Мама повесила трубку. Я закинула телефон в угол и зажмурилась, пытаясь угомонить воспоминания. Но перед глазами всплывали образы, от которых невозможно было отделаться.
Вспомнился вдруг отец. И то, как часто в детстве он заваливался домой “на рогах” и падал у порога бесформенной, проспиртованной грудой. Мать кричала на безмолвное тело, не делая попытки переложить его на кровать, а потом всегда звала меня. Показывала на отца и говорила:
“Девочка моя. Посмотри и хорошенько запомни, как выглядят, как воняют грязные животные. Они не достойны жалости. Как и тёплой постели.

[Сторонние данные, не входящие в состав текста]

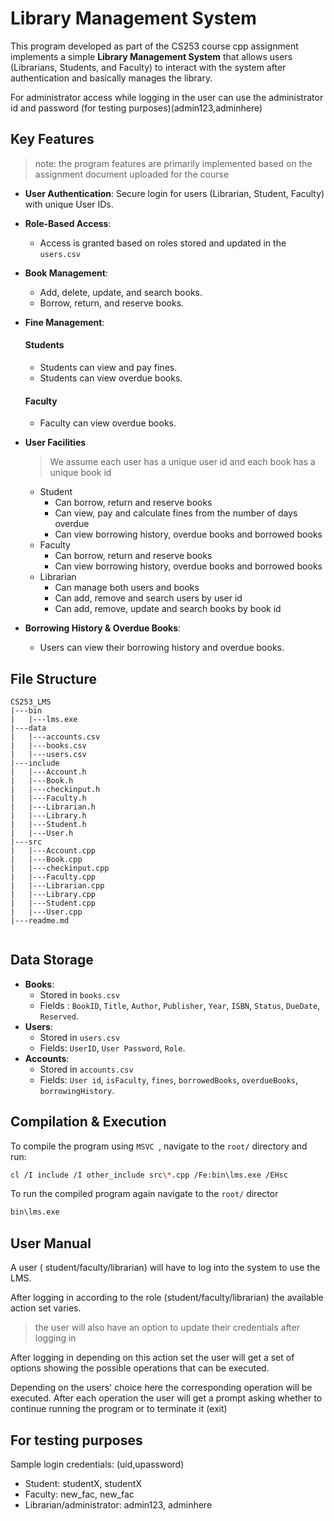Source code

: # Library Management System

This program developed as part of the CS253 course cpp assignment implements a simple **Library Management System** that allows users (Librarians, Students, and Faculty) to interact with the system after authentication and basically manages the library.

For administrator access while logging in the user can use the administrator id and password (for testing purposes)(admin123,adminhere)

## Key Features
>note: the program features are primarily implemented based on the assignment document uploaded for the course

- **User Authentication**: Secure login for users (Librarian, Student, Faculty) with unique User IDs.
- **Role-Based Access**:
    - Access is granted based on roles stored and updated in the `users.csv`
- **Book Management**:
    - Add, delete, update, and search books.
    - Borrow, return, and reserve books.
- **Fine Management**:
  #### Students

  - Students can view and pay fines.
  - Students can view overdue books.

  #### Faculty

  - Faculty can view overdue books.
- **User Facilities**
    >We assume each user has a unique user id and each book has a unique book id
    - Student
        - Can borrow, return and reserve books
        - Can view, pay and calculate fines from the number of days overdue
        - Can view borrowing history, overdue books and borrowed books
    - Faculty
        - Can borrow, return and reserve books
        - Can view borrowing history, overdue books and borrowed books
    - Librarian
        - Can manage both users and books
        - Can add, remove and search users by user id
        - Can add, remove, update and search books by book id

- **Borrowing History & Overdue Books**:
  - Users can view their borrowing history and overdue books.

## File Structure

```
CS253_LMS
|---bin
|   |---lms.exe
|---data
|   |---accounts.csv
|   |---books.csv
|   |---users.csv
|---include
|   |---Account.h
|   |---Book.h
|   |---checkinput.h
|   |---Faculty.h
|   |---Librarian.h
|   |---Library.h
|   |---Student.h
|   |---User.h
|---src
|   |---Account.cpp
|   |---Book.cpp
|   |---checkinput.cpp
|   |---Faculty.cpp
|   |---Librarian.cpp
|   |---Library.cpp
|   |---Student.cpp
|   |---User.cpp
|---readme.md


```

## Data Storage

- **Books**: 
    - Stored in `books.csv` 
    - Fields : `BookID`, `Title`, `Author`, `Publisher`, `Year`, `ISBN`, `Status`, `DueDate`, `Reserved`. 
- **Users**: 
    - Stored in `users.csv` 
    - Fields: `UserID`, `User Password`, `Role`.
- **Accounts**: 
    - Stored in `accounts.csv`
    - Fields: `User id`, `isFaculty`, `fines`, `borrowedBooks`, `overdueBooks`, `borrowingHistory`.
    

## Compilation & Execution

To compile the program using `MSVC `, navigate to the `root/` directory and run:

```sh
cl /I include /I other_include src\*.cpp /Fe:bin\lms.exe /EHsc
```

To run the compiled program again navigate to the `root/` director

```sh
bin\lms.exe
```
## User Manual
A user ( student/faculty/librarian) will have to log into the system to use the LMS. 

After logging in according to the role (student/faculty/librarian) the available action set varies.

>the user will also have an option to update their credentials after logging in

After logging in depending on this action set the user will get a set of options showing the possible operations that can be executed.

Depending on the users' choice here the corresponding operation will be executed.
After each operation the user will get a prompt asking whether to continue running the program or to terminate it (exit)

## For testing purposes
Sample login credentials: (uid,upassword)
- Student: studentX, studentX
- Faculty: new_fac, new_fac
- Librarian/administrator: admin123, adminhere
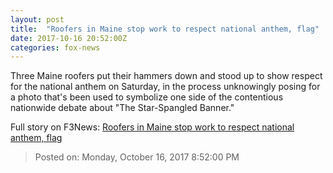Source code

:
 ```yaml
---
layout: post
title:  "Roofers in Maine stop work to respect national anthem, flag"
date: 2017-10-16 20:52:00Z
categories: fox-news
---
```


Three Maine roofers put their hammers down and stood up to show respect for the national anthem on Saturday, in the process unknowingly posing for a photo that's been used to symbolize one side of the contentious nationwide debate about "The Star-Spangled Banner."


Full story on F3News: [Roofers in Maine stop work to respect national anthem, flag](http://www.f3nws.com/n/kjKVtC)

> Posted on: Monday, October 16, 2017 8:52:00 PM

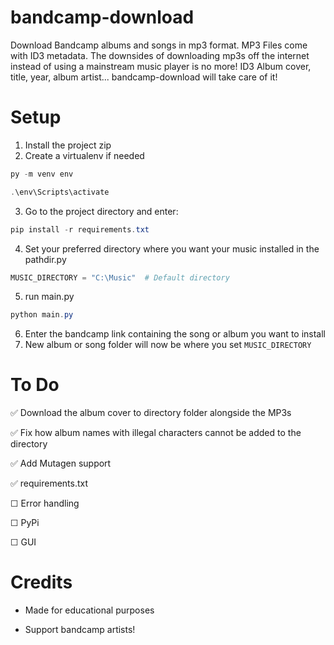 # bandcamp-download
Download Bandcamp albums and songs in mp3 format. MP3 Files come with ID3 metadata. The downsides of downloading mp3s off the internet instead of using a mainstream music player is no more! ID3 Album cover, title, year, album artist... bandcamp-download will take care of it!

# Setup
1) Install the project zip
2) Create a virtualenv if needed

```powershell
py -m venv env

.\env\Scripts\activate
```

3) Go to the project directory and enter:

```powershell
pip install -r requirements.txt
```

4) Set your preferred directory where you want your music installed in the pathdir.py  

```python
MUSIC_DIRECTORY = "C:\Music"  # Default directory
```

5) run main.py

```powershell 
python main.py 
```
6) Enter the bandcamp link containing the song or album you want to install
7) New album or song folder will now be where you set ```MUSIC_DIRECTORY```

# To Do
✅ Download the album cover to directory folder alongside the MP3s 

✅ Fix how album names with illegal characters cannot be added to the directory 

✅ Add Mutagen support 

✅ requirements.txt

☐ Error handling 

☐ PyPi

☐ GUI

# Credits
- Made for educational purposes 

- Support bandcamp artists!
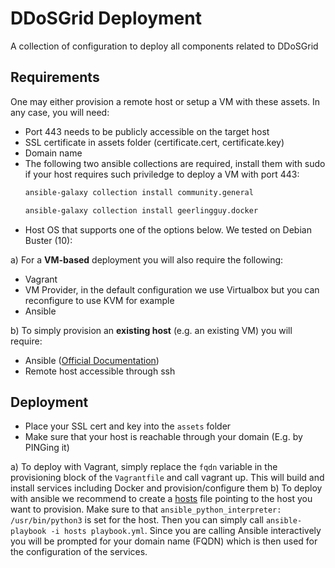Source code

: # DDoSGrid Deployment
A collection of configuration to deploy all components related to DDoSGrid

## Requirements
One may either provision a remote host or setup a VM with these assets.
In any case, you will need:
* Port 443 needs to be publicly accessible on the target host 
* SSL certificate in assets folder (certificate.cert, certificate.key)
* Domain name
* The following two ansible collections are required, install them with sudo if your host requires such priviledge to deploy a VM with port 443:
  ```bash
  ansible-galaxy collection install community.general
  ```
  ```bash
  ansible-galaxy collection install geerlingguy.docker
  ```
* Host OS that supports one of the options below. We tested on Debian Buster (10):

a) For a **VM-based** deployment you will also require the following:
* Vagrant
* VM Provider, in the default configuration we use Virtualbox but you can reconfigure to use KVM for example
* Ansible

b) To simply provision an **existing host** (e.g. an existing VM) you will require:
* Ansible ([Official Documentation](https://docs.ansible.com/ansible/latest/user_guide/intro_getting_started.html#connecting-to-remote-nodes))
* Remote host accessible through ssh

## Deployment
* Place your SSL cert and key into the `assets` folder
* Make sure that your host is reachable through your domain (E.g. by PINGing it)

a) To deploy with Vagrant, simply replace the `fqdn` variable in the provisioning block of the `Vagrantfile` and call vagrant up. This will build and install services including Docker and provision/configure them
b) To deploy with ansible we recommend to create a [hosts]() file pointing to the host you want to provision. Make sure to that `ansible_python_interpreter: /usr/bin/python3` is set for the host. Then you can simply call `ansible-playbook -i hosts playbook.yml`. Since you are calling Ansible interactively you will be prompted for your domain name (FQDN) which is then used for the configuration of the services.
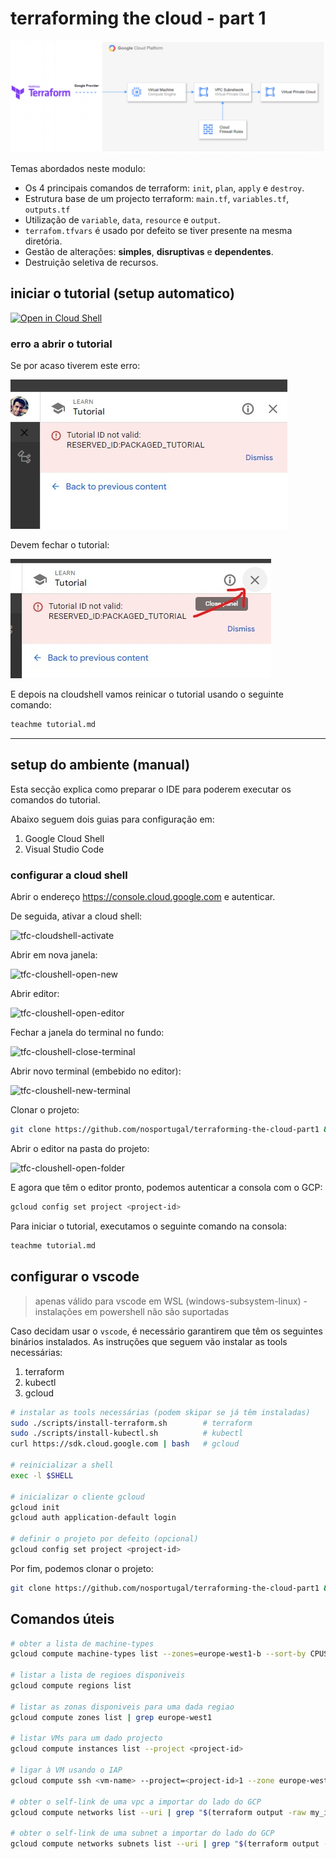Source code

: # terraforming the cloud - part 1

![Terraforming the cloud architecture][tfc-arch]

Temas abordados neste modulo:

* Os 4 principais comandos de terraform: `init`, `plan`, `apply` e `destroy`.
* Estrutura base de um projecto terraform: `main.tf`, `variables.tf`, `outputs.tf`
* Utilização de `variable`, `data`, `resource` e `output`.
* `terrafom.tfvars` é usado por defeito se tiver presente na mesma diretória.
* Gestão de alterações: **simples**, **disruptivas** e **dependentes**.
* Destruição seletiva de recursos.

## iniciar o tutorial (setup automatico)

[![Open in Cloud Shell](https://gstatic.com/cloudssh/images/open-btn.png)](https://ssh.cloud.google.com/cloudshell/open?cloudshell_git_repo=https://github.com/nosportugal/terraforming-the-cloud-part1&cloudshell_git_branch=main&cloudshell_workspace=.&cloudshell_tutorial=tutorial.md)

### erro a abrir o tutorial

Se por acaso tiverem este erro:

![tfc-cloushell-error-reserved-id]

Devem fechar o tutorial:

![tfc-cloushell-error-open-tutorial]

E depois na cloudshell vamos reinicar o tutorial usando o seguinte comando:

```bash
teachme tutorial.md
```

---

## setup do ambiente (manual)

Esta secção explica como preparar o IDE para poderem executar os comandos do tutorial.

Abaixo seguem dois guias para configuração em:

1. Google Cloud Shell
2. Visual Studio Code

### configurar a cloud shell

Abrir o endereço <https://console.cloud.google.com> e autenticar.

De seguida, ativar a cloud shell:

![tfc-cloudshell-activate]

Abrir em nova janela:

![tfc-cloushell-open-new]

Abrir editor:

![tfc-cloushell-open-editor]

Fechar a janela do terminal no fundo:

![tfc-cloushell-close-terminal]

Abrir novo terminal (embebido no editor):

![tfc-cloushell-new-terminal]

Clonar o projeto:

```bash
git clone https://github.com/nosportugal/terraforming-the-cloud-part1 && cd terraforming-the-cloud-part1
```

Abrir o editor na pasta do projeto:

![tfc-cloushell-open-folder]

E agora que têm o editor pronto, podemos autenticar a consola com o GCP:

```bash
gcloud config set project <project-id>
```

Para iniciar o tutorial, executamos o seguinte comando na consola:

```bash
teachme tutorial.md
```

## configurar o vscode

> apenas válido para vscode em WSL (windows-subsystem-linux) - instalações em powershell não são suportadas

Caso decidam usar o `vscode`, é necessário garantirem que têm os seguintes binários instalados.
As instruções que seguem vão instalar as tools necessárias:

1. terraform
2. kubectl
3. gcloud

```bash
# instalar as tools necessárias (podem skipar se já têm instaladas)
sudo ./scripts/install-terraform.sh        # terraform
sudo ./scripts/install-kubectl.sh          # kubectl
curl https://sdk.cloud.google.com | bash   # gcloud

# reinicializar a shell
exec -l $SHELL

# inicializar o cliente gcloud
gcloud init
gcloud auth application-default login

# definir o projeto por defeito (opcional)
gcloud config set project <project-id>
```

Por fim, podemos clonar o projeto:

```bash
git clone https://github.com/nosportugal/terraforming-the-cloud-part1 && cd terraforming-the-cloud-part1
```

## Comandos úteis

```bash
# obter a lista de machine-types
gcloud compute machine-types list --zones=europe-west1-b --sort-by CPUS

# listar a lista de regioes disponiveis
gcloud compute regions list

# listar as zonas disponiveis para uma dada regiao
gcloud compute zones list | grep europe-west1

# listar VMs para um dado projecto
gcloud compute instances list --project <project-id>

# ligar à VM usando o IAP
gcloud compute ssh <vm-name> --project=<project-id>1 --zone europe-west1-b

# obter o self-link de uma vpc a importar do lado do GCP
gcloud compute networks list --uri | grep "$(terraform output -raw my_identifier)"

# obter o self-link de uma subnet a importar do lado do GCP
gcloud compute networks subnets list --uri | grep "$(terraform output -raw my_identifier)"
```
<!-- markdownlint-disable-file MD013 -->

 [//]: # (*****************************)
 [//]: # (INSERT IMAGE REFERENCES BELOW)
 [//]: # (*****************************)

[tfc-arch]: https://github.com/nosportugal/terraforming-the-cloud-part1/raw/main/images/terraforming-the-cloud.png "Terraforming the cloud architecture"

[tfc-cloudshell-activate]: https://github.com/nosportugal/terraforming-the-cloud-part1/raw/main/images/cloudshell-activate.png "Cloudshell activate screenshot"

[tfc-cloushell-open-new]: https://github.com/nosportugal/terraforming-the-cloud-part1/raw/main/images/cloudshell-open-new.png "Cloudshell open new window screenshot"

[tfc-cloushell-open-editor]: https://github.com/nosportugal/terraforming-the-cloud-part1/raw/main/images/cloudshell-open-editor.png "Cloudshell open editor screenshot"

[tfc-cloushell-close-terminal]: https://github.com/nosportugal/terraforming-the-cloud-part1/raw/main/images/cloudshell-close-terminal.png "Cloudshell close terminal window screenshot"

[tfc-cloushell-new-terminal]: https://github.com/nosportugal/terraforming-the-cloud-part1/raw/main/images/cloudshell-new-terminal.png "Cloudshell new terminal window screenshot"

[tfc-cloushell-open-folder]: https://github.com/nosportugal/terraforming-the-cloud-part1/raw/main/images/cloudshell-open-folder.png "Cloudshell open folder screenshot"

[tfc-cloushell-error-reserved-id]: https://github.com/nosportugal/terraforming-the-cloud-part1/raw/main/images/cloudshell-open-error-reserved-id.jpg "Cloudshell error reserved-id"

[tfc-cloushell-error-open-tutorial]: https://github.com/nosportugal/terraforming-the-cloud-part1/raw/main/images/cloudshell-open-error-close-tutorial.jpg "Cloudshell error open tuturial"
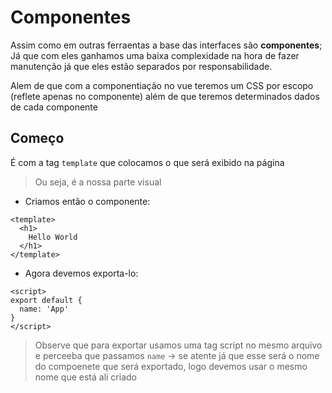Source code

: # Componentes
Assim como em outras ferraentas a base das interfaces são **componentes**;
Já que com eles ganhamos uma baixa complexidade na hora de fazer manutenção já que eles estão separados por responsabilidade.

Alem de que com a componentiação no vue teremos um CSS por escopo (reflete apenas no componente) além de que teremos determinados dados de cada componente

## Começo
É com a tag `template` que colocamos o que será exibido na página

> Ou seja, é a nossa parte visual

- Criamos então o componente:
```vue
<template>
  <h1>
    Hello World
  </h1>
</template>
```

- Agora devemos exporta-lo:
```vue
<script>
export default {
  name: 'App'
}
</script>
```
> Observe que para exportar usamos uma tag script no mesmo arquivo e perceeba que passamos `name` -> se atente já que esse será o nome do compoenete que será exportado, logo devemos usar o mesmo nome que está ali criado
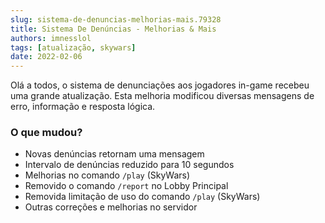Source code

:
 ```yaml
---
slug: sistema-de-denuncias-melhorias-mais.79328
title: Sistema De Denúncias - Melhorias & Mais
authors: imnesslol
tags: [atualização, skywars]
date: 2022-02-06
---
```


Olá a todos, o sistema de denunciações aos jogadores in-game recebeu uma grande atualização. Esta melhoria modificou diversas mensagens de erro, informação e resposta lógica.

<!-- truncate -->

### O que mudou?
* Novas denúncias retornam uma mensagem
* Intervalo de denúncias reduzido para 10 segundos
* Melhorias no comando `/play` (SkyWars)
* Removido o comando `/report` no Lobby Principal
* Removida limitação de uso do comando `/play` (SkyWars)
* Outras correções e melhorias no servidor
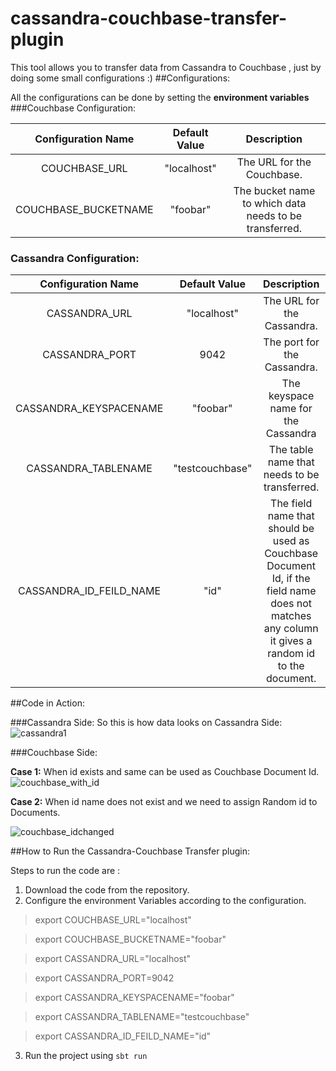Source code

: # cassandra-couchbase-transfer-plugin

This tool allows you to transfer data from Cassandra to Couchbase , just by doing some small configurations :) 
##Configurations:

All the configurations can be done by setting the **environment variables**
###Couchbase Configuration:


|   Configuration Name  |   Default Value   |   Description |
| :---------------------: | :-----------------: | :--------------: |
|   COUCHBASE_URL       |   "localhost"     | The URL for the Couchbase.|
|   COUCHBASE_BUCKETNAME|   "foobar"        | The bucket name to which data needs to be transferred.|

### Cassandra Configuration:

| Configuration Name | Default Value | Description |
| :-----------------: | :------------: | :----------: |
| CASSANDRA_URL | "localhost" | The URL for the Cassandra. |
| CASSANDRA_PORT | 9042 | The port for the Cassandra. |
| CASSANDRA_KEYSPACENAME | "foobar" | The keyspace name for the Cassandra |
| CASSANDRA_TABLENAME | "testcouchbase" | The table name that needs to be transferred. |
| CASSANDRA_ID_FEILD_NAME | "id" | The field name that should be used as Couchbase Document Id, if the field name does not matches any column it gives a random id to the document. |


##Code in Action:

###Cassandra Side:
So this is how data looks on Cassandra Side:
![cassandra1](https://cloud.githubusercontent.com/assets/12807854/21962011/40c941ca-db3f-11e6-845f-aa3390054981.png)

###Couchbase Side:

**Case 1:** When id exists and same can be used as Couchbase Document Id.
![couchbase_with_id](https://cloud.githubusercontent.com/assets/12807854/21962012/40ed50ec-db3f-11e6-91e0-482c24346fec.png)

**Case 2:** When id name does not exist and we need to assign Random id to Documents.

![couchbase_idchanged](https://cloud.githubusercontent.com/assets/12807854/21962013/40ef49ba-db3f-11e6-82b0-9c6fbbc50257.png)

##How to Run the Cassandra-Couchbase Transfer plugin:

Steps to run the code are :

1. Download the code from the repository.
2. Configure the environment Variables according to the configuration.

> export  COUCHBASE_URL="localhost"

> export COUCHBASE_BUCKETNAME="foobar"

> export CASSANDRA_URL="localhost"

> export CASSANDRA_PORT=9042

> export CASSANDRA_KEYSPACENAME="foobar"

> export CASSANDRA_TABLENAME="testcouchbase"

> export CASSANDRA_ID_FEILD_NAME="id"

3. Run the project using ```sbt run```

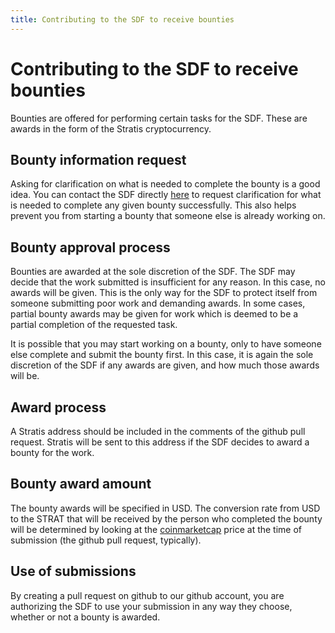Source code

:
```yaml
---
title: Contributing to the SDF to receive bounties
---
```


# Contributing to the SDF to receive bounties

Bounties are offered for performing certain tasks for the SDF. These are awards in the form of the Stratis cryptocurrency.

## Bounty information request

Asking for clarification on what is needed to complete the bounty is a good idea. You can contact the SDF directly [here](/#contact_sdf) to request clarification for what is needed to complete any given bounty successfully. This also helps prevent you from starting a bounty that someone else is already working on.

## Bounty approval process

Bounties are awarded at the sole discretion of the SDF. The SDF may decide that the work submitted is insufficient for any reason. In this case, no awards will be given. This is the only way for the SDF to protect itself from someone submitting poor work and demanding awards. In some cases, partial bounty awards may be given for work which is deemed to be a partial completion of the requested task.

It is possible that you may start working on a bounty, only to have someone else complete and submit the bounty first. In this case, it is again the sole discretion of the SDF if any awards are given, and how much those awards will be.

## Award process

A Stratis address should be included in the comments of the github pull request. Stratis will be sent to this address if the SDF decides to award a bounty for the work.

## Bounty award amount

The bounty awards will be specified in USD. The conversion rate from USD to the STRAT that will be received by the person who completed the bounty will be determined by looking at the [coinmarketcap](https://coinmarketcap.com/currencies/stratis/#markets) price at the time of submission (the github pull request, typically).

## Use of submissions

By creating a pull request on github to our github account, you are authorizing the SDF to use your submission in any way they choose, whether or not a bounty is awarded.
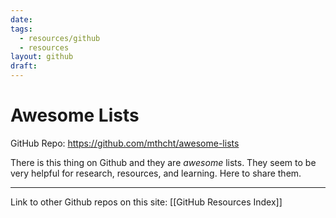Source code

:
 ```yaml
---
date: 
tags:
  - resources/github
  - resources
layout: github
draft:
---
```


# Awesome Lists

GitHub Repo: https://github.com/mthcht/awesome-lists

There is this thing on Github and they are *awesome* lists. They seem to be very helpful for research, resources, and learning. Here to share them.


---
Link to other Github repos on this site: [[GitHub Resources Index]]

Собаке – место у двери. Скажи, Аустина, скажи, кого ты видишь?” – с притворной лаской спрашивала она, улыбаясь.
Я-то знала, как легко её красная улыбка ломается в оскал, как тяжела её рука. Как темно и жутко в платяном шкафу, где мать меня запирала на часок-другой “подумать о поведении”. В те минуты я не размышляла о холодном паркете и сквозняке. Не думала об отце, о его ласке и добрых словах. Страх наполнял лёгкие, и я трусливо лепетала вслед за мамой. Повторяла слово в слово, лишь бы она оставила меня в покое.
Когда мне было одиннадцать, отец умер от воспаления лёгких. И пусть мать ничего не сказала, но я прочитала в её глазах застывшую там фразу, которую она повторяла так много раз, что слова въелись мне в подкорку: “Собаке – собачья смерть”.
Многие годы после этого ко мне во сне приходил чёрный пёс. Он ничего не делал, только сидел возле моей кровати и смотрел влажными, пьяными глазами, словно ждал, чтобы я пригласила его погреться под одеяло. Но я не могла этого сделать, хоть и хотела. Потому что даже во сне боялась монстра, что сидел в шкафу. У монстра была красная улыбка, готовая превратиться в ломаный оскал.